但随即,心中的惊疑和恐慌如同潮水一般退去,带走所有不必要的感性。
名为理性的怪物张开獠牙。
“好吧,假设我真的穿越了,这里是什么地方?留给我信息的人在哪里?这是我首先要解决的问题。”罗真抬起头,打量着这间屋子。
房屋的主人,应该是个崇尚精致生活的单身女人。
但很贫穷。
因为贫穷和咳嗽一样,越是掩饰,越是欲盖弥彰。
深红的地毯,垂着流苏的桌布,窗户前的架子上蹲着一排姹紫嫣红的各种花卉,将整个房间装点得极为漂亮和温馨。然而,它们的精致程度和磨损程度呈鲜明的正比,如同化了浓妆的丑人,经不起细看。
挂画下隐约瞧得出一些墙体脱落的痕迹,地毯和桌布都起了球,掉漆的家具只能用蕾丝布料来掩饰。
看到被暗红色厚重窗帘覆盖的窗户,罗真走了过去,窗台上馥郁的花朵像暗动芳心的少女,向他吐露芬芳和热情,却把最珍贵的话语隐藏。
淡粉细腻的花瓣后,一张米黄色卡片不小心露出了马脚。
鸾尾的花纹,淡雅的清香,俊秀的笔迹,亲切的话语。
“记得看向窗外,将有人拜访。”
“有人拜访?会是什么人?”罗真把卡片放进风衣口袋里,拉开厚重的窗帘。
密密麻麻的冷雨,肆无忌惮地冲刷着他印在窗户玻璃上的脸,陌生,而又平凡。透过这张异族人的脸,他向外望去,乌云遮蔽了天空,偶有雷蛇舞动划破黑暗,整条街若隐若现,一辆马车飞驰而过。

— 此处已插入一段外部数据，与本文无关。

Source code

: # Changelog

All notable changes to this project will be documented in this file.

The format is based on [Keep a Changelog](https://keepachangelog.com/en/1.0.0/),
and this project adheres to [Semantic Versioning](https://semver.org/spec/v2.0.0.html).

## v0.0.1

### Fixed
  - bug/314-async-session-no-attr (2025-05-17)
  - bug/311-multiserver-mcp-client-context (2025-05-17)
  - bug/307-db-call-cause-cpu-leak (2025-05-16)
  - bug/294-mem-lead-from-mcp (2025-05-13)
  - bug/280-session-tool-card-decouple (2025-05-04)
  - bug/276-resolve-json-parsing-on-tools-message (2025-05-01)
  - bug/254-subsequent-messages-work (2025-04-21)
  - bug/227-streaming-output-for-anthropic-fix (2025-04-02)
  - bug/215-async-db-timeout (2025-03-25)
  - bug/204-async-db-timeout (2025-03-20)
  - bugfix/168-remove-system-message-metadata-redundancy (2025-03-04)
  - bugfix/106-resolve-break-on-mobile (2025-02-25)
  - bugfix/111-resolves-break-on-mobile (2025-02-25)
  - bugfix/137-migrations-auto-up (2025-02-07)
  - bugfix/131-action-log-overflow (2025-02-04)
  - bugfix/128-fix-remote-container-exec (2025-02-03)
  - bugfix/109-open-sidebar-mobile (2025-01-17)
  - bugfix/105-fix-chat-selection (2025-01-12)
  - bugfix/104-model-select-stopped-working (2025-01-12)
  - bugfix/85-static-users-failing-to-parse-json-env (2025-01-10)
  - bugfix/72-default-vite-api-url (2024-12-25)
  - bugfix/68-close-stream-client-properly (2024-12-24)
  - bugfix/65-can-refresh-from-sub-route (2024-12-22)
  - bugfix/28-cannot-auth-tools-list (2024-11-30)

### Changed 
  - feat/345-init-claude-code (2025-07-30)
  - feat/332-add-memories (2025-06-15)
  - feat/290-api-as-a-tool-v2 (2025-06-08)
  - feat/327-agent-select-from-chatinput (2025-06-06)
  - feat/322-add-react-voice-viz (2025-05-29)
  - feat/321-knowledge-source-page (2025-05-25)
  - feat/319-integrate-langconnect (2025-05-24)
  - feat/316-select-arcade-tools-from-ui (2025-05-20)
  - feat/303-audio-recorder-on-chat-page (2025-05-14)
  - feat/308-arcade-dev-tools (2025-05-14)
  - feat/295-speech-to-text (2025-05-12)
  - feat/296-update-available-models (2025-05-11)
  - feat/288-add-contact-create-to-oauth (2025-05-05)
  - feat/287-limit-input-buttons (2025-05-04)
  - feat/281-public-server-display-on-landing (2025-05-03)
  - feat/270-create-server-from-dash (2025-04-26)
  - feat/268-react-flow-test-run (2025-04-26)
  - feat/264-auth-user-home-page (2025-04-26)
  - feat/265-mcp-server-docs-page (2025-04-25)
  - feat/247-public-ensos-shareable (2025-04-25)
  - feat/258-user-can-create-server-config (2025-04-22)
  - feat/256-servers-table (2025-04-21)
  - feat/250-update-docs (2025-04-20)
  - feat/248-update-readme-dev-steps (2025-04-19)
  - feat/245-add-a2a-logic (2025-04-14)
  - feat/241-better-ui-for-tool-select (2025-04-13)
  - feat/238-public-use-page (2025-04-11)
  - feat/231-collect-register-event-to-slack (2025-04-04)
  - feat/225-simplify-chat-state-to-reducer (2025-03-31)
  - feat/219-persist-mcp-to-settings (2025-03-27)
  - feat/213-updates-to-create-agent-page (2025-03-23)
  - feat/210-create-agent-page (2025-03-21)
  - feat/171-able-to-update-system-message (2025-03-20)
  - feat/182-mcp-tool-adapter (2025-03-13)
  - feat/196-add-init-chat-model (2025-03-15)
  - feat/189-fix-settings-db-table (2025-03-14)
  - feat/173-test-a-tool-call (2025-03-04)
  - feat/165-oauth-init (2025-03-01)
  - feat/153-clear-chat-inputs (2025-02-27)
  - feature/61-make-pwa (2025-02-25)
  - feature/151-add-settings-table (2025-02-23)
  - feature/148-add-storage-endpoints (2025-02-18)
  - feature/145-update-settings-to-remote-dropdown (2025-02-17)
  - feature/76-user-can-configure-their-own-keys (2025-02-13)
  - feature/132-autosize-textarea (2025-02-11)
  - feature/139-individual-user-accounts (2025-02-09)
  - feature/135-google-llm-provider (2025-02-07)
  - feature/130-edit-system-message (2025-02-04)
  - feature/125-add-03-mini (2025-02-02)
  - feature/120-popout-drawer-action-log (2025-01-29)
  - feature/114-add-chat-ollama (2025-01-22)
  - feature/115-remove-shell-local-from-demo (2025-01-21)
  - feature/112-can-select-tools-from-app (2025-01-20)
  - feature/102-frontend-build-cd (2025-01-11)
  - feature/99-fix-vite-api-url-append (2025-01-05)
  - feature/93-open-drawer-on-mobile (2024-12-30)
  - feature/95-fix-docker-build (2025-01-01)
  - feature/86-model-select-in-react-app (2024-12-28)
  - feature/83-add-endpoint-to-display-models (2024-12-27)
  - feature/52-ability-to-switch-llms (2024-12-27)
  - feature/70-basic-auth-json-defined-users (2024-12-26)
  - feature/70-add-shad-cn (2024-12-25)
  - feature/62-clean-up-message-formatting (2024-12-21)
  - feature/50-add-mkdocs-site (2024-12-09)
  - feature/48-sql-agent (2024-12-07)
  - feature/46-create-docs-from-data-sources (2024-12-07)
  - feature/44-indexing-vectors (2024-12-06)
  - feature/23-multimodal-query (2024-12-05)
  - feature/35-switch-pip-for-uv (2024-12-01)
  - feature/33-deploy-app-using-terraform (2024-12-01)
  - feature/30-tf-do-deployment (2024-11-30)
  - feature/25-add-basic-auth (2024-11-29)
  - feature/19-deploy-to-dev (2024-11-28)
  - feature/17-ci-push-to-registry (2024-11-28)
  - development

对面的街上,有两个人提着马灯,拿着棍子一样的东西,用力敲了敲一间联排小屋的门。
一个女人打开门,露出紧张而又慌乱的表情。
他们在说什么?
罗真推开上悬窗,侧耳倾听。
豆大的雨滴砸在脸上,冷风从耳边呼啸而过,但就在这恶劣的环境中,他隐隐约约听到了对面的谈话——很奇怪,明明每个音节都那么奇怪和陌生,却能明白其中的意思。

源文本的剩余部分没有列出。